Is This System Solvable?

What is the general solution to the equation set numbered (64) to (66) of http://www.everythingimportant.org/relativity?

I'm also looking for the general solution to the following question, or to a more manageable set of equations that describes the problem.

Suppose that there is a sufficiently differentiable real-valued function of three real variables T(R,S,w), defined everywhere except the point w=0, that has the following properties:

For all X, Y, a, b, such that a is not equal to zero, b is not equal to zero, and a+b is not equal to zero, there exists a unique Z = Z(X,Y,a,b) such that the following identities are always true:

T(X, Y, a) = T(X, Z, a+b)

T(Y, X, -a) = T(Y, Z, b)

T(Z, Y, -b) = T(Z, X, -a-b)

Note that the uniqueness of Z = Z(X,Y,a,b) is quite remarkable in that Z is defined by three different equations!

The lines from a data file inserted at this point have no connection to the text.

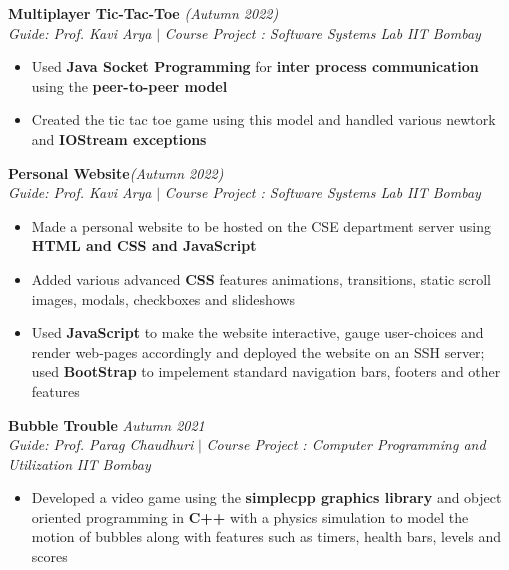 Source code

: \documentclass[a4paper,10pt]{article}
\begin{document}
\vspace{\baselineskip}
\vspace{-15pt}
\noindent\textbf{\large Multiplayer Tic-Tac-Toe} \hfill{\sl \small (Autumn 2022)}\\
{\it Guide: Prof. Kavi Arya} $|$ {\it Course Project : Software Systems Lab } \hfill{\it IIT Bombay}\\
\vspace{-15pt}
\begin{itemize}[itemsep = -0.65 mm, leftmargin=*]
    \item Used \textbf{Java Socket Programming} for \textbf{inter process communication} using the \textbf{peer-to-peer model}
    \item Created the tic tac toe game using this model and handled various newtork and \textbf{IOStream exceptions}
\end{itemize}
\vspace{\baselineskip}
\vspace{-15pt}
\noindent\textbf{\large Personal Website}\hfill{\sl \small (Autumn 2022)}\\
{\it Guide: Prof. Kavi Arya} $|$ {\it Course Project : Software Systems Lab } \hfill{\it IIT Bombay}
\\\vspace{-15pt}
\begin{itemize}[itemsep = -0.65 mm, leftmargin=*]
    \item Made a personal website to be hosted on the CSE department server using \textbf{HTML and CSS and JavaScript}
    \item Added various advanced \textbf{CSS} features animations, transitions, static scroll images, modals, checkboxes and slideshows
    \item Used \textbf{JavaScript} to make the website interactive, gauge user-choices and render web-pages accordingly and deployed the website on an SSH server; used \textbf{BootStrap} to impelement standard navigation bars, footers and other features
\end{itemize}
\vspace{\baselineskip}
\vspace{-15pt}
\noindent\textbf{\large Bubble Trouble} \hfill{\sl \small Autumn 2021}\\
{\it Guide: Prof. Parag Chaudhuri} $|$ {\it Course Project : Computer Programming and Utilization } \hfill{\it IIT Bombay}
\vspace{-2pt}
\begin{itemize}[itemsep = -0.65 mm, leftmargin=*]
    \item Developed a video game using the \textbf{simplecpp graphics library} and object oriented programming in \textbf{C++} with a
          physics simulation to model the motion of bubbles along with features such as timers, health bars, levels and scores
\end{itemize}
\end{document}

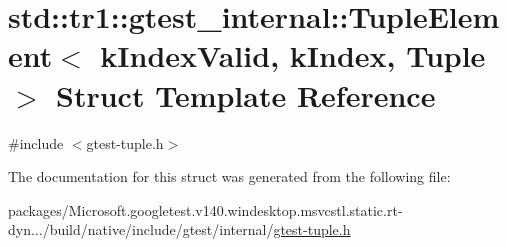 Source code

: \hypertarget{structstd_1_1tr1_1_1gtest__internal_1_1_tuple_element}{}\section{std\+::tr1\+::gtest\+\_\+internal\+::Tuple\+Element$<$ k\+Index\+Valid, k\+Index, Tuple $>$ Struct Template Reference}
\label{structstd_1_1tr1_1_1gtest__internal_1_1_tuple_element}


{\ttfamily \#include $<$gtest-\/tuple.\+h$>$}



The documentation for this struct was generated from the following file\+:\begin{DoxyCompactItemize}
\item 
packages/\+Microsoft.\+googletest.\+v140.\+windesktop.\+msvcstl.\+static.\+rt-\/dyn.../build/native/include/gtest/internal/\mbox{\hyperlink{gtest-tuple_8h}{gtest-\/tuple.\+h}}\end{DoxyCompactItemize}
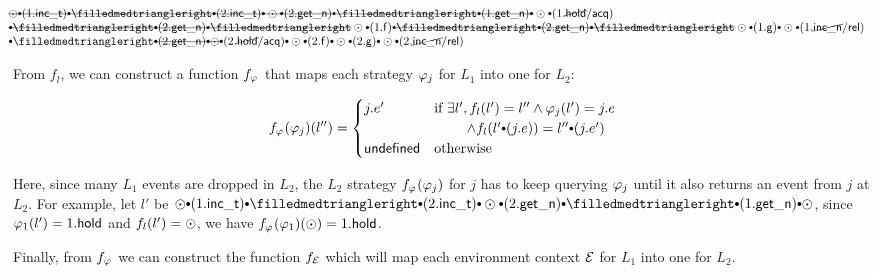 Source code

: \vspace*{-1ex}
\begin{small}
\[
\begin{array}{l}
\hspace*{-1em}\mysout
{\ssame \cons (1.\incticket) \cons
\sdiff \cons (2.\incticket) \cons
\ssame \cons (2.\getnow) \cons
\sdiff \cons (1.\getnow) \cons
}
\ssame \cons (1.\cancel{\holdlock}/\acq) 
\\
\hspace*{-1em}\mysout
{\cons 
\sdiff \cons (2.\getnow) \cons
\sdiff 
} 
\ssame \cons (1.\comm{f}) \cons
\mysout
{\sdiff \cons (2.\getnow) \cons
\sdiff
}
\ssame \cons (1.\comm{g}) \cons
\ssame \cons (1.\cancel{\incnow}/\rel) 
\\
\hspace*{-1em}\cons \sdiff 
\mysout
{\cons (2.\getnow) \cons
\ssame 
}
\cons (2.\cancel{\holdlock}/\acq) \cons
\ssame \cons (2.\comm{f}) \cons
\ssame \cons (2.\comm{g}) \cons
\ssame \cons (2.\cancel{\incnow}/\rel) 
\end{array}
\]
\end{small}

From $f_l$, we can construct a function $f_{\varphi_{}}$
that maps each strategy $\varphi_{j}$ for $L_1$ into one for $L_2$:

\vspace*{-1ex}
\begin{small}
\[ 
f_{\strat{}}(\strat{j}) (l'')=
\begin{cases}
j.e' & \text{if } 
\exists l', f_l(l') = l'' \wedge \strat{j}(l') = j.e\\
&\qquad\ \wedge f_l(l'\cons(j.e)) = l'' \cons (j.e') \\
\comm{undefined } & \text{otherwise}
\end{cases}
\]
\end{small}

Here, since many $L_1$ events are dropped in $L_2$,
the $L_2$ strategy $f_{\varphi_{}}(\varphi_{j})$ for $j$
has to keep querying $\varphi_{j}$ until
it also returns an event from $j$ at $L_2$.  For example, let $l'$ be
$\ssame \cons (1.\incticket) \cons \sdiff \cons (2.\incticket) \cons
\ssame \cons (2.\getnow) \cons \sdiff \cons (1.\getnow) \cons \ssame$,
since $\varphi_{1} (l') = 1.\mathsf{hold}$ and $f_l(l') = \odot$, we have
$f_{\varphi_{}}(\varphi_{1}) (\odot) =1.\mathsf{hold}$.

Finally, from $f_{\varphi_{}}$ we can construct the function
$f_{\mathcal{E}}$ which will map each environment context $\mathcal{E}$ for
$L_1$ into one for $L_2$.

I am also requiring the symmetry that there is a unique X = X(Y,Z,a,b) that satisfies all three functional equations for all Y, Z, a, b, such that a is not equal to zero, b is not equal to zero, and a+b is not equal to zero. Similarly for Y.

It's easy to see that the function T(R,S,w) = R/tanh(w) – S/sinh(w) has all these properties. However, I'm looking for the most general solution to the problem.

I vaguely remember something about rank and the Jacobian of a transformation being zero in certain circumstances, and I assume that a system of PDEs may arise from my three functional equations from that angle.

Any insights would be greatly appreciated.